Though, now that I've had a second chance to look at it, I'm not so
sure. First, the sign is wrong (mean parameters are of the form
ex). Second, mean parameters exponentiate the individual
values, not the eignenvalues (which is what happens with matrix
exponentiation). Trace norm is more closely related to the sum of
lengths of sides of the smallest bounding cube (though this still
isn't a particularly good characterization).
- 4/7/06 - After having written about why using natural
parameterization with the trace norm prior, I now am unsure of myself.
I thought it was bad because documents with opposite topics would
yield a relatively low trace norm. But, this is only the case if you
assume a fixed "origin." If you allow the origin to be optimized,
this phenomenon is not observed---two close document yield lower
trace norm than two "opposite" documents of similar length.
- 4/5/06 - Some observations:
- The trace norm prior has a heavy tail since the negative
exponent is length (much flatter than a Gaussian-type distribution).
However, using it as a prior on a matrix of multinomial parameters
(unit Euclidean length normalized per row), this aspect of the
distribution is (nearly?) inneffectual since we are considering points
that are approximately the same distance away from the origin. To
take advantage of this flat-ness, with respect to how term frequencies
are distributed, we would need to apply it more directly to the term
frequency data (or maybe use a likelihood model that is similar to the
multinomial, but includes expected document length in the parameter).

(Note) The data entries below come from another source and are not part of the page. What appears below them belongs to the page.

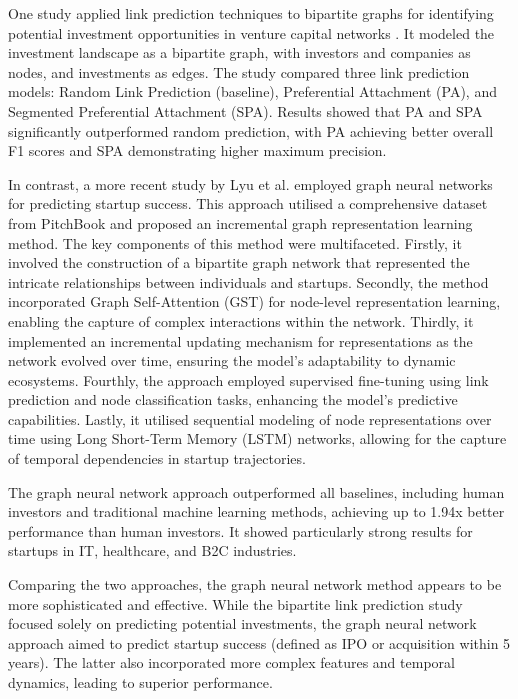 \documentclass[a4paper, oneside]{discothesis}
\begin{document}
One study applied link prediction techniques to bipartite graphs for identifying potential investment opportunities in venture capital networks \cite{predictVCbipartite}. It modeled the investment landscape as a bipartite graph, with investors and companies as nodes, and investments as edges. The study compared three link prediction models: Random Link Prediction (baseline), Preferential Attachment (PA), and Segmented Preferential Attachment (SPA). Results showed that PA and SPA significantly outperformed random prediction, with PA achieving better overall F1 scores and SPA demonstrating higher maximum precision.

In contrast, a more recent study by Lyu et al. \cite{lyu2023graph} employed graph neural networks for predicting startup success. This approach utilised a comprehensive dataset from PitchBook and proposed an incremental graph representation learning method. The key components of this method were multifaceted. Firstly, it involved the construction of a bipartite graph network that represented the intricate relationships between individuals and startups. Secondly, the method incorporated Graph Self-Attention (GST) for node-level representation learning, enabling the capture of complex interactions within the network. Thirdly, it implemented an incremental updating mechanism for representations as the network evolved over time, ensuring the model's adaptability to dynamic ecosystems. Fourthly, the approach employed supervised fine-tuning using link prediction and node classification tasks, enhancing the model's predictive capabilities. Lastly, it utilised sequential modeling of node representations over time using Long Short-Term Memory (LSTM) networks, allowing for the capture of temporal dependencies in startup trajectories.

The graph neural network approach outperformed all baselines, including human investors and traditional machine learning methods, achieving up to 1.94x better performance than human investors. It showed particularly strong results for startups in IT, healthcare, and B2C industries.

Comparing the two approaches, the graph neural network method appears to be more sophisticated and effective. While the bipartite link prediction study focused solely on predicting potential investments, the graph neural network approach aimed to predict startup success (defined as IPO or acquisition within 5 years). The latter also incorporated more complex features and temporal dynamics, leading to superior performance.
\end{document}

- It is appropriate to use one multinomial model per document,
as the document is not clearly more finely divided. Multinomial can
accurate model a single TF vector. It's only accurate for multiple TF
vectors if they were really generated from multinomials (or some
similarly heavy-tailed distribution).
- Integrating exp(-||X||Σ) over matrices with
unit row lengths is not going to be an easy task... After doing the
change of variables to SVD, what are the limits of integration?!?!?
- 4/5/06 - Can we use a trace norm prior on the multinomial
parameters? Only issue is: how do we constrain row lengths to 1? The
trace norm of a matrix of multinomial mean parameters does give a good
sense of the rank of the matrix. Though, there is the L1 vs. L2
issue. Would give a better sense of rank if each row were L2
normalized (rather than L1 normalized). What if we were to constrain
to positive and L2 length 1, then renormalize to L1 length of 1 for
the likelihood?
- 4/5/06 - The α parameters in LDA simply affect the
per-document multinomial distribution over topics. They directly
impact how often each topic is selected. This simply allows LDA to
fit the data, it doesn't seem to provide any useful generalization
power. LDA uses a Dirichlet prior on the topic indicators, not
directly on the opics themselves. What if we were to place a prior
directly on the topics? Say we place a trace norm prior on the
multinomial parameters. Is this like placing a prior directly on the
topics? I think so.
- 4/5/06 - It makes no sense to do trace norm clustering on
natural parameters of the multinomial. Low-norm clustering of the
natural parameters encourages topical opposites to be in the same
cluster! Is there a trace norm based clustering that makes
sense? The trace norm is a generalization of the gamma distribution
(with k=1). And, normalized output from a gamma distribution are
distributed like a Dirichlet. Only issue is that there are no
parameters to control the trace norm distribution like there are to
control the Gamma. Are the Gamma parameters necessary and/or useful?
They serve as topic priors/weights in LDA.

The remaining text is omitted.